## Problem
In the entries below, find each line with the word "provide" and pull it out.

[Source data]
_____

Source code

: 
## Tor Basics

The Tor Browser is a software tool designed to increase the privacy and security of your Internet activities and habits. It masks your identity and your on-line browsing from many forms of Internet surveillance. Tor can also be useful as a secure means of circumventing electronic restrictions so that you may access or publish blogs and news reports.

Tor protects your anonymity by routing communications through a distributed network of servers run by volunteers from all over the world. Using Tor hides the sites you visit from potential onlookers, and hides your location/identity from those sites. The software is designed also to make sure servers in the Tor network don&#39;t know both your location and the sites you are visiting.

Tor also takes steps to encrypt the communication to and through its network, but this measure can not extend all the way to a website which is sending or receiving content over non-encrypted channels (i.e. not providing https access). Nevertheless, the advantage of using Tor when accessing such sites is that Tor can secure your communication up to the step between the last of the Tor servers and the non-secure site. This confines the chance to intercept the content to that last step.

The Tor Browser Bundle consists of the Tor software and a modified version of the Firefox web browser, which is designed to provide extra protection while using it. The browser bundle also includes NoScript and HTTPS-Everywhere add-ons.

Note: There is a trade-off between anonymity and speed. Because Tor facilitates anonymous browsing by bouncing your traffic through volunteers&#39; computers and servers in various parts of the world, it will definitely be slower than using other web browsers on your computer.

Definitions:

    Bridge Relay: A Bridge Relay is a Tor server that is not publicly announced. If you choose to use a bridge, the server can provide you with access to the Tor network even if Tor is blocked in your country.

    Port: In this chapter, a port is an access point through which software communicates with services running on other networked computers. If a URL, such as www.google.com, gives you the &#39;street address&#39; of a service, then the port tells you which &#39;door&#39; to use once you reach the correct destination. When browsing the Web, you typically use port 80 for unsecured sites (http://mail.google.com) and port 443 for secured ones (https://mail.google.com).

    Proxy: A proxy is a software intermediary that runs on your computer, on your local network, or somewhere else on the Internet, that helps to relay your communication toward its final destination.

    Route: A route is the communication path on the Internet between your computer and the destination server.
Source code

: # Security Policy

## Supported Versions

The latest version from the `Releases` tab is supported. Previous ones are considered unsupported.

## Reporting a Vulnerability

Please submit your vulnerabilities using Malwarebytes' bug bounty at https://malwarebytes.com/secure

_____

## Answer
The Tor Browser Bundle consists of the Tor software and a modified version of the Firefox web browser, which is designed to provide extra protection while using it. The browser bundle also includes NoScript and HTTPS-Everywhere add-ons.
    Bridge Relay: A Bridge Relay is a Tor server that is not publicly announced. If you choose to use a bridge, the server can provide you with access to the Tor network even if Tor is blocked in your country.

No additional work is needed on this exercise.